**What is needed**
What is needed is an exact transcription of the listing, with the images removed.

Provided data Start Marker

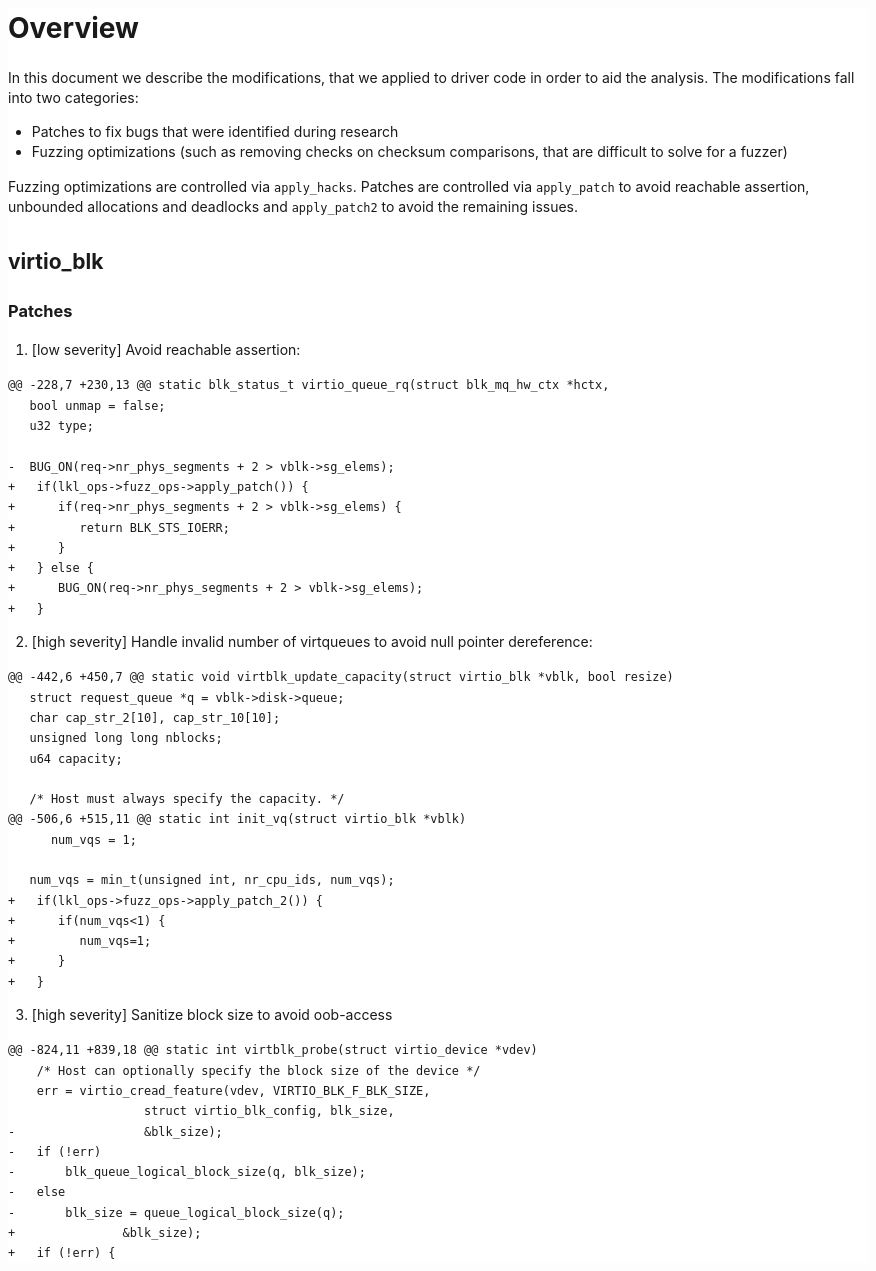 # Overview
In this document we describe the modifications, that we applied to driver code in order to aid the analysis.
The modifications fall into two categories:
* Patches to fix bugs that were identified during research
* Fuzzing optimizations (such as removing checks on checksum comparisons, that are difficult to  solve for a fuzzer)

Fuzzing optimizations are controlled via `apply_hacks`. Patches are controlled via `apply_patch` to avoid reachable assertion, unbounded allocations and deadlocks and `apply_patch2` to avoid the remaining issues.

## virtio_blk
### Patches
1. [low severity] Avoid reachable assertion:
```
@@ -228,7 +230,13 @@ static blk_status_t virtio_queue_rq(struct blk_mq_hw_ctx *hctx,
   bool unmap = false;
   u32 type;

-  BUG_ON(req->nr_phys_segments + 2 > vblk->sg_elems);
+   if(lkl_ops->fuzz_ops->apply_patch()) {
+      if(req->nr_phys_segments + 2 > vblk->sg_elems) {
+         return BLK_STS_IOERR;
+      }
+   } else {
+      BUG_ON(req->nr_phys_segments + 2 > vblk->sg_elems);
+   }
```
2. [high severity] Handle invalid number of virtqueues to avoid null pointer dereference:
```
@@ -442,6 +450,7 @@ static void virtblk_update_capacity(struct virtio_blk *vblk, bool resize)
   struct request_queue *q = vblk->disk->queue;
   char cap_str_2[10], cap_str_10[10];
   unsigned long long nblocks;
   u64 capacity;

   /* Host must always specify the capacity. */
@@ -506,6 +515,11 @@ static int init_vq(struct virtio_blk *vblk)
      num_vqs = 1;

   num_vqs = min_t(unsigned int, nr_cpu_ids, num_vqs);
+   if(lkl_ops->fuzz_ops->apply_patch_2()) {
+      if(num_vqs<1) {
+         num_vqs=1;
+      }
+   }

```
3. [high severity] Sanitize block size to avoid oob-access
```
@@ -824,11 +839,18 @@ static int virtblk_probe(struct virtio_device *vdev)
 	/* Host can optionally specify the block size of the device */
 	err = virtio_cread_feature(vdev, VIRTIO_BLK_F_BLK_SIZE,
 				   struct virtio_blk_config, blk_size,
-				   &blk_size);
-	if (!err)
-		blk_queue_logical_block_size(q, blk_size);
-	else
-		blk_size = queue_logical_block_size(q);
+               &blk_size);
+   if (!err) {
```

Provided data End Marker

**Exercise solution**
 # Overview
In this document we describe the modifications, that we applied to driver code in order to aid the analysis.
The modifications fall into two categories:
* Patches to fix bugs that were identified during research
* Fuzzing optimizations (such as removing checks on checksum comparisons, that are difficult to  solve for a fuzzer)

Fuzzing optimizations are controlled via `apply_hacks`. Patches are controlled via `apply_patch` to avoid reachable assertion, unbounded allocations and deadlocks and `apply_patch2` to avoid the remaining issues.

## virtio_blk
### Patches
1. [low severity] Avoid reachable assertion:
```
@@ -228,7 +230,13 @@ static blk_status_t virtio_queue_rq(struct blk_mq_hw_ctx *hctx,
   bool unmap = false;
   u32 type;

-  BUG_ON(req->nr_phys_segments + 2 > vblk->sg_elems);
+   if(lkl_ops->fuzz_ops->apply_patch()) {
+      if(req->nr_phys_segments + 2 > vblk->sg_elems) {
+         return BLK_STS_IOERR;
+      }
+   } else {
+      BUG_ON(req->nr_phys_segments + 2 > vblk->sg_elems);
+   }
```
2. [high severity] Handle invalid number of virtqueues to avoid null pointer dereference:
```
@@ -442,6 +450,7 @@ static void virtblk_update_capacity(struct virtio_blk *vblk, bool resize)
   struct request_queue *q = vblk->disk->queue;
   char cap_str_2[10], cap_str_10[10];
   unsigned long long nblocks;
   u64 capacity;

   /* Host must always specify the capacity. */
@@ -506,6 +515,11 @@ static int init_vq(struct virtio_blk *vblk)
      num_vqs = 1;

   num_vqs = min_t(unsigned int, nr_cpu_ids, num_vqs);
+   if(lkl_ops->fuzz_ops->apply_patch_2()) {
+      if(num_vqs<1) {
+         num_vqs=1;
+      }
+   }

```
3. [high severity] Sanitize block size to avoid oob-access
```
@@ -824,11 +839,18 @@ static int virtblk_probe(struct virtio_device *vdev)
 	/* Host can optionally specify the block size of the device */
 	err = virtio_cread_feature(vdev, VIRTIO_BLK_F_BLK_SIZE,
 				   struct virtio_blk_config, blk_size,
-				   &blk_size);
-	if (!err)
-		blk_queue_logical_block_size(q, blk_size);
-	else
-		blk_size = queue_logical_block_size(q);
+               &blk_size);
+   if (!err) {
```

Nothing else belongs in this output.